> _Assignment_
Your answer must be the data repeated exactly, with no pictures in it.

(Saved data entries)
_ _ _ _
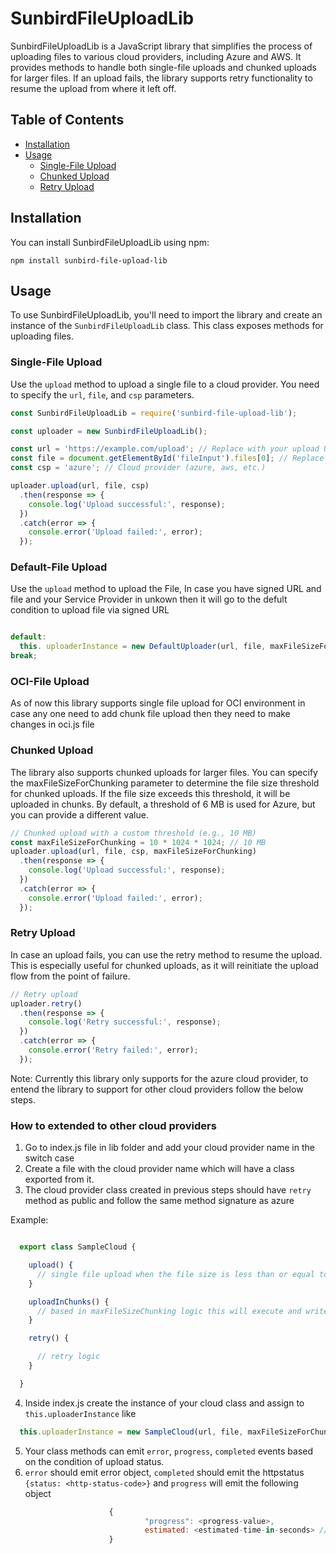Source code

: # SunbirdFileUploadLib

SunbirdFileUploadLib is a JavaScript library that simplifies the process of uploading files to various cloud providers, including Azure and AWS. It provides methods to handle both single-file uploads and chunked uploads for larger files. If an upload fails, the library supports retry functionality to resume the upload from where it left off.

## Table of Contents

- [Installation](#installation)
- [Usage](#usage)
  - [Single-File Upload](#single-file-upload)
  - [Chunked Upload](#chunked-upload)
  - [Retry Upload](#retry-upload)
    
## Installation

You can install SunbirdFileUploadLib using npm:

`npm install sunbird-file-upload-lib`


## Usage

To use SunbirdFileUploadLib, you'll need to import the library and create an instance of the `SunbirdFileUploadLib` class. This class exposes methods for uploading files.

### Single-File Upload

Use the `upload` method to upload a single file to a cloud provider. You need to specify the `url`, `file`, and `csp` parameters.

```javascript
const SunbirdFileUploadLib = require('sunbird-file-upload-lib');

const uploader = new SunbirdFileUploadLib();

const url = 'https://example.com/upload'; // Replace with your upload URL
const file = document.getElementById('fileInput').files[0]; // Replace with your file input element
const csp = 'azure'; // Cloud provider (azure, aws, etc.)

uploader.upload(url, file, csp)
  .then(response => {
    console.log('Upload successful:', response);
  })
  .catch(error => {
    console.error('Upload failed:', error);
  });
```

### Default-File Upload

Use the `upload` method to upload the File, In case you have signed URL and file and your Service Provider in unkown then it will go to the defult condition to upload file via signed URL

```javascript

default:
  this. uploaderInstance = new DefaultUploader(url, file, maxFileSizeForChunking, this.emit);
break;

```

### OCI-File Upload

As of now this library supports single file upload for OCI environment in case any one need to add chunk file upload then they need to make changes in oci.js file

### Chunked Upload
The library also supports chunked uploads for larger files. You can specify the maxFileSizeForChunking parameter to determine the file size threshold for chunked uploads. If the file size exceeds this threshold, it will be uploaded in chunks. By default, a threshold of 6 MB is used for Azure, but you can provide a different value.

```javascript
// Chunked upload with a custom threshold (e.g., 10 MB)
const maxFileSizeForChunking = 10 * 1024 * 1024; // 10 MB
uploader.upload(url, file, csp, maxFileSizeForChunking)
  .then(response => {
    console.log('Upload successful:', response);
  })
  .catch(error => {
    console.error('Upload failed:', error);
  });
```
### Retry Upload
In case an upload fails, you can use the retry method to resume the upload. This is especially useful for chunked uploads, as it will reinitiate the upload flow from the point of failure.

```javascript
// Retry upload
uploader.retry()
  .then(response => {
    console.log('Retry successful:', response);
  })
  .catch(error => {
    console.error('Retry failed:', error);
  });
```

Note: Currently this library only supports for the azure cloud provider, to entend the library to support for other cloud providers follow the below steps.

### How to extended to other cloud providers


1. Go to index.js file in lib folder and add your cloud provider name in the switch case
2. Create a file with the cloud provider name which will have a class exported from it.
3. The cloud provider class created in previous steps should have `retry` method as public and follow the same method signature as azure

Example: 

```javascript

  export class SampleCloud {

    upload() {
      // single file upload when the file size is less than or equal to maxFileSizeChunking
    }

    uploadInChunks() {
      // based in maxFileSizeChunking logic this will execute and write logic for same for your cloud provider
    }

    retry() {

      // retry logic
    }

  }

```
4. Inside  index.js create the instance of your cloud class and assign to `this.uploaderInstance` like

  ```javascript
    this.uploaderInstance = new SampleCloud(url, file, maxFileSizeForChunking, this.emit)

  ```
5. Your class methods can emit `error`, `progress`, `completed` events based on the condition of upload status.
6. `error` should emit error object, `completed` should emit the httpstatus `{status: <http-status-code>}` and `progress` will emit the following object
  ```javascript
                        {
                                "progress": <progress-value>,
                                estimated: <estimated-time-in-seconds> // this is optional
                        }
  ```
_ _ _ _
> _Result of the exercise_
Source code

: # SunbirdFileUploadLib

SunbirdFileUploadLib is a JavaScript library that simplifies the process of uploading files to various cloud providers, including Azure and AWS. It provides methods to handle both single-file uploads and chunked uploads for larger files. If an upload fails, the library supports retry functionality to resume the upload from where it left off.

## Table of Contents

- [Installation](#installation)
- [Usage](#usage)
  - [Single-File Upload](#single-file-upload)
  - [Chunked Upload](#chunked-upload)
  - [Retry Upload](#retry-upload)
    
## Installation

You can install SunbirdFileUploadLib using npm:

`npm install sunbird-file-upload-lib`


## Usage

To use SunbirdFileUploadLib, you'll need to import the library and create an instance of the `SunbirdFileUploadLib` class. This class exposes methods for uploading files.

### Single-File Upload

Use the `upload` method to upload a single file to a cloud provider. You need to specify the `url`, `file`, and `csp` parameters.

```javascript
const SunbirdFileUploadLib = require('sunbird-file-upload-lib');

const uploader = new SunbirdFileUploadLib();

const url = 'https://example.com/upload'; // Replace with your upload URL
const file = document.getElementById('fileInput').files[0]; // Replace with your file input element
const csp = 'azure'; // Cloud provider (azure, aws, etc.)

uploader.upload(url, file, csp)
  .then(response => {
    console.log('Upload successful:', response);
  })
  .catch(error => {
    console.error('Upload failed:', error);
  });
```

### Default-File Upload

Use the `upload` method to upload the File, In case you have signed URL and file and your Service Provider in unkown then it will go to the defult condition to upload file via signed URL

```javascript

default:
  this. uploaderInstance = new DefaultUploader(url, file, maxFileSizeForChunking, this.emit);
break;

```

### OCI-File Upload

As of now this library supports single file upload for OCI environment in case any one need to add chunk file upload then they need to make changes in oci.js file

### Chunked Upload
The library also supports chunked uploads for larger files. You can specify the maxFileSizeForChunking parameter to determine the file size threshold for chunked uploads. If the file size exceeds this threshold, it will be uploaded in chunks. By default, a threshold of 6 MB is used for Azure, but you can provide a different value.

```javascript
// Chunked upload with a custom threshold (e.g., 10 MB)
const maxFileSizeForChunking = 10 * 1024 * 1024; // 10 MB
uploader.upload(url, file, csp, maxFileSizeForChunking)
  .then(response => {
    console.log('Upload successful:', response);
  })
  .catch(error => {
    console.error('Upload failed:', error);
  });
```
### Retry Upload
In case an upload fails, you can use the retry method to resume the upload. This is especially useful for chunked uploads, as it will reinitiate the upload flow from the point of failure.

```javascript
// Retry upload
uploader.retry()
  .then(response => {
    console.log('Retry successful:', response);
  })
  .catch(error => {
    console.error('Retry failed:', error);
  });
```

Note: Currently this library only supports for the azure cloud provider, to entend the library to support for other cloud providers follow the below steps.

### How to extended to other cloud providers


1. Go to index.js file in lib folder and add your cloud provider name in the switch case
2. Create a file with the cloud provider name which will have a class exported from it.
3. The cloud provider class created in previous steps should have `retry` method as public and follow the same method signature as azure

Example: 

```javascript

  export class SampleCloud {

    upload() {
      // single file upload when the file size is less than or equal to maxFileSizeChunking
    }

    uploadInChunks() {
      // based in maxFileSizeChunking logic this will execute and write logic for same for your cloud provider
    }

    retry() {

      // retry logic
    }

  }

```
4. Inside  index.js create the instance of your cloud class and assign to `this.uploaderInstance` like

  ```javascript
    this.uploaderInstance = new SampleCloud(url, file, maxFileSizeForChunking, this.emit)

  ```
5. Your class methods can emit `error`, `progress`, `completed` events based on the condition of upload status.
6. `error` should emit error object, `completed` should emit the httpstatus `{status: <http-status-code>}` and `progress` will emit the following object
  ```javascript
                        {
                                "progress": <progress-value>,
                                estimated: <estimated-time-in-seconds> // this is optional
                        }
  ```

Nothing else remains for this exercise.